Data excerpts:
* * * * * * * * *

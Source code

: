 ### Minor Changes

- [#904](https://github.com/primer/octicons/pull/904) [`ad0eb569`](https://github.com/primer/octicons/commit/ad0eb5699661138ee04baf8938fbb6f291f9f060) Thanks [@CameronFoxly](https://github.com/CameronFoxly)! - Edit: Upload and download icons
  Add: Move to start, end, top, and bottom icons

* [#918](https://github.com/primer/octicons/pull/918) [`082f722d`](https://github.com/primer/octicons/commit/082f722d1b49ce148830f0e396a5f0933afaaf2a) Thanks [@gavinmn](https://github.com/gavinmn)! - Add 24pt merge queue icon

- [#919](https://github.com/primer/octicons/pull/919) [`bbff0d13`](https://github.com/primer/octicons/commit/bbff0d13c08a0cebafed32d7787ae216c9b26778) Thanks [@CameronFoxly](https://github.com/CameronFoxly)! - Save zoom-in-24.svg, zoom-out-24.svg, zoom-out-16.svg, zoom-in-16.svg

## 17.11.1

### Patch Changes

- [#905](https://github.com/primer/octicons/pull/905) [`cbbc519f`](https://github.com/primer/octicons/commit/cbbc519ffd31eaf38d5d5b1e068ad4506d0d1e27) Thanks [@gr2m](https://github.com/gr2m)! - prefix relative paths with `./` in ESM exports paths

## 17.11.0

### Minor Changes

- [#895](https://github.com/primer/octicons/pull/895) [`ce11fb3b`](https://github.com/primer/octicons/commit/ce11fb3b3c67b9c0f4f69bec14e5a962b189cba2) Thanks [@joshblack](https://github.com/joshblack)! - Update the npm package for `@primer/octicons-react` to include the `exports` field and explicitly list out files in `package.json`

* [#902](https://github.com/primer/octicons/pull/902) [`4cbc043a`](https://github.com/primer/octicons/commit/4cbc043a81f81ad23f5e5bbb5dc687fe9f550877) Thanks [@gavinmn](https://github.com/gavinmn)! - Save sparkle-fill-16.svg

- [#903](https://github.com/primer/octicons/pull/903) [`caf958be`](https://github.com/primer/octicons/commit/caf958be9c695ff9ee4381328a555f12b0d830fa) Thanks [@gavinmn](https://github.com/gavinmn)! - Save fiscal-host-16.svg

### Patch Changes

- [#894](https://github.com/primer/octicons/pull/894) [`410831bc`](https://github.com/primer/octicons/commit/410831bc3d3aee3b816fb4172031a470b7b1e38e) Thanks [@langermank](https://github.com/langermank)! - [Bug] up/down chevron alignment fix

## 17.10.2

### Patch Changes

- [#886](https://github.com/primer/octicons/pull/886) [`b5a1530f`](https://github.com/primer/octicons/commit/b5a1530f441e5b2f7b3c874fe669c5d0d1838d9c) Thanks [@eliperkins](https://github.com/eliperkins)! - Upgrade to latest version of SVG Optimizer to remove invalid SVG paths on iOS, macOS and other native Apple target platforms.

* * * * * * * * *

Each record needs to be copied out again, letter for letter.

Solution to the problem
Source code

: ### Minor Changes

- [#904](https://github.com/primer/octicons/pull/904) [`ad0eb569`](https://github.com/primer/octicons/commit/ad0eb5699661138ee04baf8938fbb6f291f9f060) Thanks [@CameronFoxly](https://github.com/CameronFoxly)! - Edit: Upload and download icons
  Add: Move to start, end, top, and bottom icons

* [#918](https://github.com/primer/octicons/pull/918) [`082f722d`](https://github.com/primer/octicons/commit/082f722d1b49ce148830f0e396a5f0933afaaf2a) Thanks [@gavinmn](https://github.com/gavinmn)! - Add 24pt merge queue icon

- [#919](https://github.com/primer/octicons/pull/919) [`bbff0d13`](https://github.com/primer/octicons/commit/bbff0d13c08a0cebafed32d7787ae216c9b26778) Thanks [@CameronFoxly](https://github.com/CameronFoxly)! - Save zoom-in-24.svg, zoom-out-24.svg, zoom-out-16.svg, zoom-in-16.svg

## 17.11.1

### Patch Changes

- [#905](https://github.com/primer/octicons/pull/905) [`cbbc519f`](https://github.com/primer/octicons/commit/cbbc519ffd31eaf38d5d5b1e068ad4506d0d1e27) Thanks [@gr2m](https://github.com/gr2m)! - prefix relative paths with `./` in ESM exports paths

## 17.11.0

### Minor Changes

- [#895](https://github.com/primer/octicons/pull/895) [`ce11fb3b`](https://github.com/primer/octicons/commit/ce11fb3b3c67b9c0f4f69bec14e5a962b189cba2) Thanks [@joshblack](https://github.com/joshblack)! - Update the npm package for `@primer/octicons-react` to include the `exports` field and explicitly list out files in `package.json`

* [#902](https://github.com/primer/octicons/pull/902) [`4cbc043a`](https://github.com/primer/octicons/commit/4cbc043a81f81ad23f5e5bbb5dc687fe9f550877) Thanks [@gavinmn](https://github.com/gavinmn)! - Save sparkle-fill-16.svg

- [#903](https://github.com/primer/octicons/pull/903) [`caf958be`](https://github.com/primer/octicons/commit/caf958be9c695ff9ee4381328a555f12b0d830fa) Thanks [@gavinmn](https://github.com/gavinmn)! - Save fiscal-host-16.svg

### Patch Changes

- [#894](https://github.com/primer/octicons/pull/894) [`410831bc`](https://github.com/primer/octicons/commit/410831bc3d3aee3b816fb4172031a470b7b1e38e) Thanks [@langermank](https://github.com/langermank)! - [Bug] up/down chevron alignment fix

## 17.10.2

### Patch Changes

- [#886](https://github.com/primer/octicons/pull/886) [`b5a1530f`](https://github.com/primer/octicons/commit/b5a1530f441e5b2f7b3c874fe669c5d0d1838d9c) Thanks [@eliperkins](https://github.com/eliperkins)! - Upgrade to latest version of SVG Optimizer to remove invalid SVG paths on iOS, macOS and other native Apple target platforms.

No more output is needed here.